What you return should be each line of the data containing the string "header".

→ **Stored dataset items**
══════
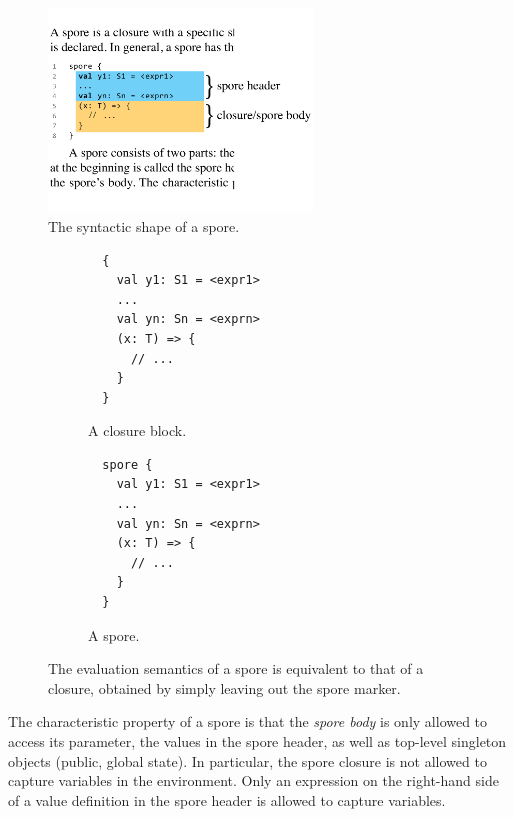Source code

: \documentclass{llncs}
\begin{document}
\begin{figure}[t!]
\centering
\includegraphics[width=7cm]{spore-shape.pdf}
\vspace{-0.4cm}
\caption{The syntactic shape of a spore.}
\label{fig:spore-shape}
\end{figure}

\begin{figure}%
\begin{subfigure}{.5\textwidth}
  \centering
  \begin{lstlisting}
  {
    val y1: S1 = <expr1>
    ...
    val yn: Sn = <exprn>
    (x: T) => {
      // ...
    }
  }
  \end{lstlisting}
  \caption{A closure block.}
  \label{fig:normal-block}
\end{subfigure}%
\begin{subfigure}{.5\textwidth}
  \centering
  \begin{lstlisting}
  spore {
    val y1: S1 = <expr1>
    ...
    val yn: Sn = <exprn>
    (x: T) => {
      // ...
    }
  }
  \end{lstlisting}
  \caption{A spore.}
  \label{fig:normal-spore-shape}
\end{subfigure}%
\vspace{1mm}
\caption{The evaluation semantics of a spore is equivalent to that of a closure, obtained by simply leaving out the spore marker.}
\label{fig:evaluation-semantics}
\end{figure}


\vspace{-1.5mm}
The characteristic property
of a spore is that the {\em spore body} is only allowed to access its
parameter, the values in the spore header, as well as top-level singleton objects
(public, global state). In particular, the spore closure is not allowed to
capture variables in the environment. Only an expression on the right-hand
side of a value definition in the spore header is allowed to capture
variables.
\end{document}
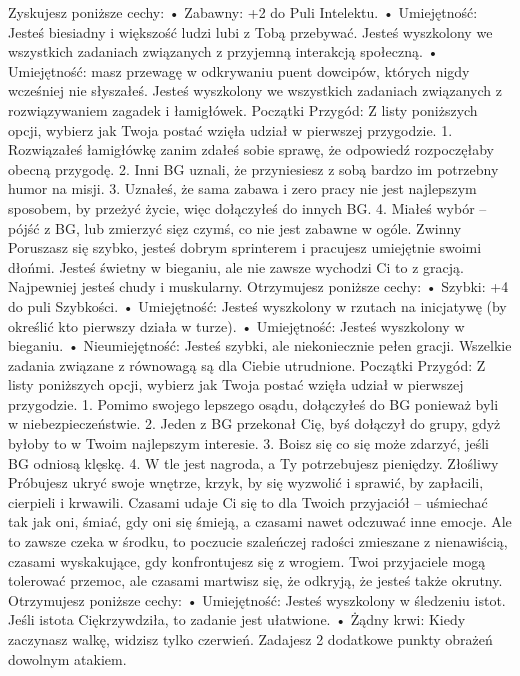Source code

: Zyskujesz poniższe cechy:
    • Zabawny: +2 do Puli Intelektu.
    • Umiejętność: Jesteś biesiadny i większość ludzi lubi z Tobą przebywać. Jesteś wyszkolony we wszystkich zadaniach związanych z przyjemną interakcją społeczną.
    • Umiejętność: masz przewagę w odkrywaniu puent dowcipów, których nigdy wcześniej nie słyszałeś. Jesteś wyszkolony we wszystkich zadaniach związanych z rozwiązywaniem zagadek i łamigłówek.
Początki Przygód: Z listy poniższych opcji, wybierz jak Twoja postać wzięła udział w pierwszej przygodzie.
1. Rozwiązałeś łamigłówkę zanim zdałeś sobie sprawę, że odpowiedź rozpoczęłaby obecną przygodę.
2. Inni BG uznali, że przyniesiesz z sobą bardzo im potrzebny humor na misji.
3. Uznałeś, że sama zabawa i zero pracy nie jest najlepszym sposobem, by przeżyć życie, więc dołączyłeś do innych BG.
4. Miałeś wybór – pójść z BG, lub zmierzyć sięz czymś, co nie jest zabawne w ogóle. 
Zwinny
Poruszasz się szybko, jesteś dobrym sprinterem i pracujesz umiejętnie swoimi dłońmi. Jesteś świetny w bieganiu, ale nie zawsze wychodzi Ci to z gracją. Najpewniej jesteś chudy i muskularny.
Otrzymujesz poniższe cechy:
    • Szybki: +4 do puli Szybkości.
    • Umiejętność: Jesteś wyszkolony w rzutach na inicjatywę (by określić kto pierwszy działa w turze).
    • Umiejętność: Jesteś wyszkolony w bieganiu.
    • Nieumiejętność: Jesteś szybki, ale niekoniecznie pełen gracji. Wszelkie zadania związane z równowagą są dla Ciebie utrudnione. 
Początki Przygód: Z listy poniższych opcji, wybierz jak Twoja postać wzięła udział w pierwszej przygodzie.
1. Pomimo swojego lepszego osądu, dołączyłeś do BG ponieważ byli w niebezpieczeństwie. 
2. Jeden z BG przekonał Cię, byś dołączył do grupy, gdyż byłoby to w Twoim najlepszym interesie.
3. Boisz się co się może zdarzyć, jeśli BG odniosą klęskę.
4. W tle jest nagroda, a Ty potrzebujesz pieniędzy.
Złośliwy
Próbujesz ukryć swoje wnętrze, krzyk, by się wyzwolić i sprawić, by zapłacili, cierpieli i krwawili. Czasami udaje Ci się to dla Twoich przyjaciół – uśmiechać tak jak oni, śmiać, gdy oni się śmieją, a czasami nawet odczuwać inne emocje. Ale to zawsze czeka w środku, to poczucie szaleńczej radości zmieszane z nienawiścią, czasami wyskakujące, gdy konfrontujesz się z wrogiem. Twoi przyjaciele mogą tolerować przemoc, ale czasami martwisz się, że odkryją, że jesteś także okrutny.
Otrzymujesz poniższe cechy:
    • Umiejętność: Jesteś wyszkolony w śledzeniu istot. Jeśli istota Ciękrzywdziła, to zadanie jest ułatwione.
    • Żądny krwi: Kiedy zaczynasz walkę, widzisz tylko czerwień. Zadajesz 2 dodatkowe punkty obrażeń dowolnym atakiem.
══════
→ **SOLUTION TO THIS PROBLEM**
parameter, the values in the spore header, as well as top-level singleton objects
side of a value definition in the spore header is allowed to capture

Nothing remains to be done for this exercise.